A gradual increase in temperature in perifollicular tissue by the chromophore melanin absorption, gives a chance for preferential thermal damage to occur. Heat is released from the heated follicle relatively slowly, maintaining a high thermal gradient for longer than in the case of standard laser epilation. The high average power obtained with the various laser pulses and the sweeping of the hand-piece leads heat to accumulate in the dermis as a consequence of the equation of high pulse rate and various passes (time). In addition, the depth of penetration of the 810-nm diode laser increases the temperature in the dermis, as well as in the melanin chromophore of the hair follicle, due to its higher density in melanin content [9].

Phototype V patients and recently tanned areas were epilated without noticing complications, and treatment was conducted with no extra discomfort. This shows that it is possible to perform epilation with the 810-nm diode laser at low energy per pulse without adverse events.

The settings of laser emission in the windows of the hand-piece give the opportunity of a large spot size, determining homogenous energy density at low fluence per area. Because the hand-piece is slid over the skin at approximately 10 cm per second and since the shot frequency is 10 Hz, each shot means a similar functional impact of the spot size (10 × 12 mm). Besides, the large beam diameter and the 810-nm wavelength have a direct impact on laser light penetration.

Skin phototype III patients with fairer hair were noticed to respond slightly less to epilation than dark-haired patients. Hypothetically, this may be because the melanin targeted by the laser is scarcer, and patients complain more rapidly of pain and burning sensation during the laser session.

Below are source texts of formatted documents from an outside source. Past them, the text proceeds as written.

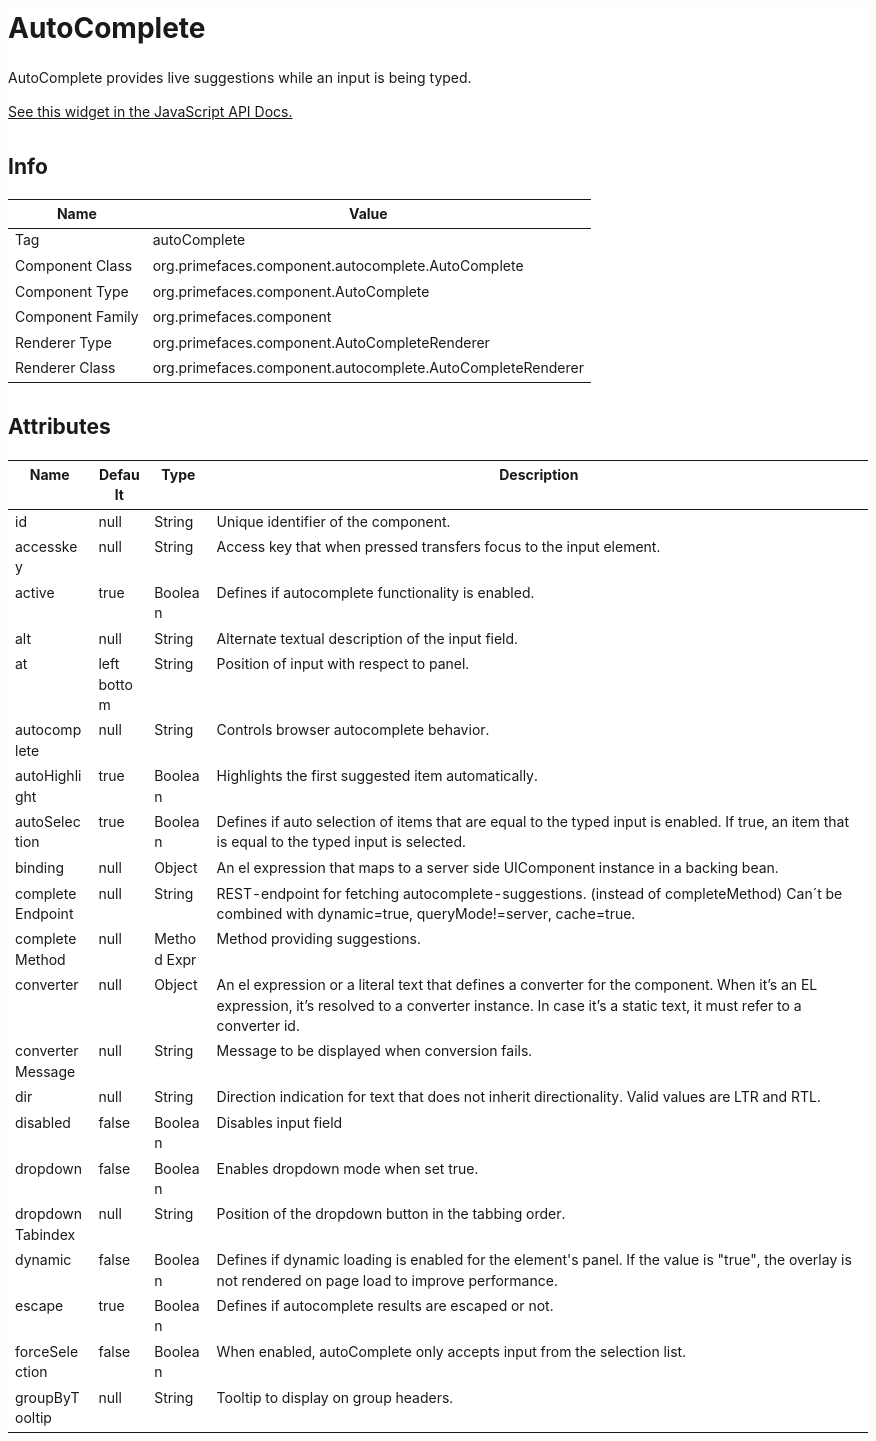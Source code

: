 # AutoComplete

AutoComplete provides live suggestions while an input is being typed.

[See this widget in the JavaScript API Docs.](../jsdocs/classes/src_primefaces.primefaces.widget.autocomplete-1.html)

## Info

| Name | Value |
| --- | --- |
| Tag | autoComplete
| Component Class | org.primefaces.component.autocomplete.AutoComplete
| Component Type | org.primefaces.component.AutoComplete
| Component Family | org.primefaces.component |
| Renderer Type | org.primefaces.component.AutoCompleteRenderer
| Renderer Class | org.primefaces.component.autocomplete.AutoCompleteRenderer

## Attributes

| Name | Default | Type | Description |
| --- | --- | --- | --- |
| id | null | String | Unique identifier of the component.
| accesskey | null | String | Access key that when pressed transfers focus to the input element.
| active | true | Boolean | Defines if autocomplete functionality is enabled.
| alt | null | String | Alternate textual description of the input field.
| at | left bottom | String | Position of input with respect to panel.
| autocomplete | null | String | Controls browser autocomplete behavior.
| autoHighlight | true | Boolean | Highlights the first suggested item automatically.
| autoSelection | true | Boolean | Defines if auto selection of items that are equal to the typed input is enabled. If true, an item that is equal to the typed input is selected.
| binding | null | Object | An el expression that maps to a server side UIComponent instance in a backing bean.
| completeEndpoint | null | String | REST-endpoint for fetching autocomplete-suggestions. (instead of completeMethod) Can´t be combined with dynamic=true, queryMode!=server, cache=true. 
| completeMethod | null | Method Expr | Method providing suggestions.
| converter | null | Object | An el expression or a literal text that defines a converter for the component. When it’s an EL expression, it’s resolved to a converter instance. In case it’s a static text, it must refer to a converter id.
| converterMessage | null | String | Message to be displayed when conversion fails.
| dir | null | String | Direction indication for text that does not inherit directionality. Valid values are LTR and RTL.
| disabled | false | Boolean | Disables input field
| dropdown | false | Boolean | Enables dropdown mode when set true.
| dropdownTabindex | null | String | Position of the dropdown button in the tabbing order.
| dynamic | false | Boolean | Defines if dynamic loading is enabled for the element's panel. If the value is "true", the overlay is not rendered on page load to improve performance.
| escape | true | Boolean | Defines if autocomplete results are escaped or not.
| forceSelection | false | Boolean | When enabled, autoComplete only accepts input from the selection list.
| groupByTooltip | null | String | Tooltip to display on group headers.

However, these patients were also satisfied with the results of epilation and none presented any long-term adverse effects.

Treatment performed over a relatively long time during which energy accumulates is important. Energy received per unit of area is related to unit of time, i.e., 10 × 10 cm correspond to an area of 100 cm2 designed for epilation at which a total flux of energy given to the tissue becomes critical. The system does not include an emission time counter. It does value the “total energy delivered”. We have used the “end point” of reaching a total of 9.6 kJ of total energy per area of 100 cm2 as a way of regulating treatment (measuring total time of emission). With this system, emitting for 80 s is the same as emitting 9.6 kJ, which is far higher than with conventional laser epilation [10].

The high amount of energy accumulated in tissue with the constant motion technique is free of long-term adverse effects as described in our study. This is a point of consideration when compared to traditional one-pass high fluences at low repetition pulse rate with diode laser epilation [11].

Conclusions

This 6-month study on epilation using an 810-nm diode laser pulsed at 10 Hz at low fluence provides efficacy, safety, and comfort with a high degree of patient satisfaction. The 368 areas epilated in patients phototypes III to V over a total of five sessions, every 2 months, at the final follow-up 6 months no longer presented any adverse signs. The results show an absence of significant lesions in the epidermis and no permanent adverse events. Treatment is easily implemented and comfortable, but requires adapting the movement of the hand-piece to avoid such risks as burning. The results show efficacy without hair re-growth for a longer period than that of hair growth, being a safe, convenient therapeutic resource for patients of high skin phototypes.